Tobari provides a modular, "Headless" foundation for schema-driven forms. Its primary goal is Decoupling: separating the form logic (data entry, validation) from the business logic (encryption, signing, identity).

2. Boundaries & Responsibility

Included in Tobari (Form Logic)

These components handle "Data Entry" and "Structure".

  • Schema Definition: JSON-based definition of fields, types, and constraints.
  • Validation: Pure logic to check input against the schema.
  • State Management: Handling user input, errors, dirty states.
  • Runtime Rendering: Mapping schema to DOM elements (Input, Select, etc.).

Excluded from Tobari Core (External Concerns)

These features are critical for the final product (Web/A) but must not be tightly coupled with the form logic. They should be implemented as separate tools or post-build steps.

  • Encryption (L2E): Transforming the output JSON into an encrypted blob.
  • Signing: Generating digital signatures for the data.
  • Font Embedding: Optimization for offline usage.

3. Package Structure (Draft)

We avoid a generic core package.

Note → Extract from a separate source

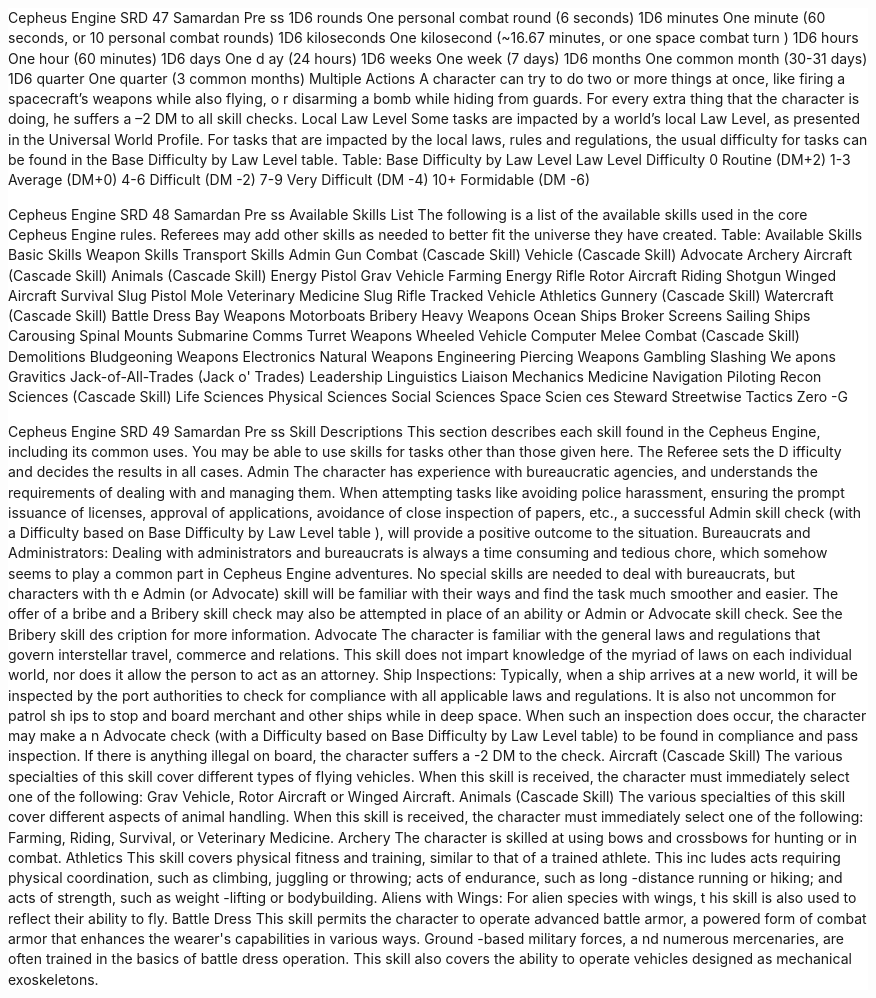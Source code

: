 Cepheus Engine SRD 47 Samardan Pre ss 1D6 rounds One personal combat round (6 seconds) 1D6 minutes One minute (60 seconds, or 10 personal combat rounds) 1D6 kiloseconds One kilosecond (~16.67 minutes, or one space combat turn ) 1D6 hours One hour (60 minutes) 1D6 days One d ay (24 hours) 1D6 weeks One week (7 days) 1D6 months One common month (30-31 days) 1D6 quarter One quarter (3 common months) Multiple Actions A character can try to do two or more things at once, like firing a spacecraft’s weapons while also flying, o r disarming a bomb while hiding from guards. For every extra thing that the character is doing, he suffers a –2 DM to all skill checks. Local Law Level Some tasks are impacted by a world’s local Law Level, as presented in the Universal World Profile. For tasks that are impacted by the local laws, rules and regulations, the usual difficulty for tasks can be found in the Base Difficulty by Law Level table. Table: Base Difficulty by Law Level Law Level Difficulty 0 Routine (DM+2) 1-3 Average (DM+0) 4-6 Difficult (DM -2) 7-9 Very Difficult (DM -4) 10+ Formidable (DM -6)

Cepheus Engine SRD 48 Samardan Pre ss Available Skills List The following is a list of the available skills used in the core Cepheus Engine rules. Referees may add other skills as needed to better fit the universe they have created. Table: Available Skills Basic Skills Weapon Skills Transport Skills Admin Gun Combat (Cascade Skill) Vehicle (Cascade Skill) Advocate Archery Aircraft (Cascade Skill) Animals (Cascade Skill) Energy Pistol Grav Vehicle Farming Energy Rifle Rotor Aircraft Riding Shotgun Winged Aircraft Survival Slug Pistol Mole Veterinary Medicine Slug Rifle Tracked Vehicle Athletics Gunnery (Cascade Skill) Watercraft (Cascade Skill) Battle Dress Bay Weapons Motorboats Bribery Heavy Weapons Ocean Ships Broker Screens Sailing Ships Carousing Spinal Mounts Submarine Comms Turret Weapons Wheeled Vehicle Computer Melee Combat (Cascade Skill) Demolitions Bludgeoning Weapons Electronics Natural Weapons Engineering Piercing Weapons Gambling Slashing We apons Gravitics Jack-of-All-Trades (Jack o' Trades) Leadership Linguistics Liaison Mechanics Medicine Navigation Piloting Recon Sciences (Cascade Skill) Life Sciences Physical Sciences Social Sciences Space Scien ces Steward Streetwise Tactics Zero -G

Cepheus Engine SRD 49 Samardan Pre ss Skill Descriptions This section describes each skill found in the Cepheus Engine, including its common uses. You may be able to use skills for tasks other than those given here. The Referee sets the D ifficulty and decides the results in all cases. Admin The character has experience with bureaucratic agencies, and understands the requirements of dealing with and managing them. When attempting tasks like avoiding police harassment, ensuring the prompt issuance of licenses, approval of applications, avoidance of close inspection of papers, etc., a successful Admin skill check (with a Difficulty based on Base Difficulty by Law Level table ), will provide a positive outcome to the situation. Bureaucrats and Administrators: Dealing with administrators and bureaucrats is always a time consuming and tedious chore, which somehow seems to play a common part in Cepheus Engine adventures. No special skills are needed to deal with bureaucrats, but characters with th e Admin (or Advocate) skill will be familiar with their ways and find the task much smoother and easier. The offer of a bribe and a Bribery skill check may also be attempted in place of an ability or Admin or Advocate skill check. See the Bribery skill des cription for more information. Advocate The character is familiar with the general laws and regulations that govern interstellar travel, commerce and relations. This skill does not impart knowledge of the myriad of laws on each individual world, nor does it allow the person to act as an attorney. Ship Inspections: Typically, when a ship arrives at a new world, it will be inspected by the port authorities to check for compliance with all applicable laws and regulations. It is also not uncommon for patrol sh ips to stop and board merchant and other ships while in deep space. When such an inspection does occur, the character may make a n Advocate check (with a Difficulty based on Base Difficulty by Law Level table) to be found in compliance and pass inspection. If there is anything illegal on board, the character suffers a -2 DM to the check. Aircraft (Cascade Skill) The various specialties of this skill cover different types of flying vehicles. When this skill is received, the character must immediately select one of the following: Grav Vehicle, Rotor Aircraft or Winged Aircraft. Animals (Cascade Skill) The various specialties of this skill cover different aspects of animal handling. When this skill is received, the character must immediately select one of the following: Farming, Riding, Survival, or Veterinary Medicine. Archery The character is skilled at using bows and crossbows for hunting or in combat. Athletics This skill covers physical fitness and training, similar to that of a trained athlete. This inc ludes acts requiring physical coordination, such as climbing, juggling or throwing; acts of endurance, such as long -distance running or hiking; and acts of strength, such as weight -lifting or bodybuilding. Aliens with Wings: For alien species with wings, t his skill is also used to reflect their ability to fly. Battle Dress This skill permits the character to operate advanced battle armor, a powered form of combat armor that enhances the wearer's capabilities in various ways. Ground -based military forces, a nd numerous mercenaries, are often trained in the basics of battle dress operation. This skill also covers the ability to operate vehicles designed as mechanical exoskeletons.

Instead, we name packages by their specific domain.

packages/schema

  • Responsibility: Defines the "Tobari Schema" specification.
  • Contents: TS Types, Zod schemas (or similar) for the definition file itself.
  • Dependency: None.

packages/engine (or runtime)

  • Responsibility: The brain of the form running in the browser.
  • Contents: State machine, Event handlers, Validation runner.
  • Dependency: packages/schema.

packages/dom-adapter

  • Responsibility: Renders the UI based on the Engine's state.
  • Contents: Web Components or Vanilla JS renderers.
  • Dependency: packages/engine.

packages/compiler (CLI)

  • Responsibility: Bundles the Schema + Engine + Adapter into a single HTML file.
  • Dependency: All of the above.

4. Data & Storage

Tobari defines a standardized storage structure for identity documents, user profiles, and logs. This ensures that different components (Signers, MCP Server, CLI) can share a common "Wallet" context.

5. Technical Standards

  • Monorepo: Managed via Bun Workspaces.
  • Language: TypeScript (Strict mode).
  • Testing: Unit tests mandatory.
  • Build: tsup for libraries, Vite for apps.

Released under the MIT License.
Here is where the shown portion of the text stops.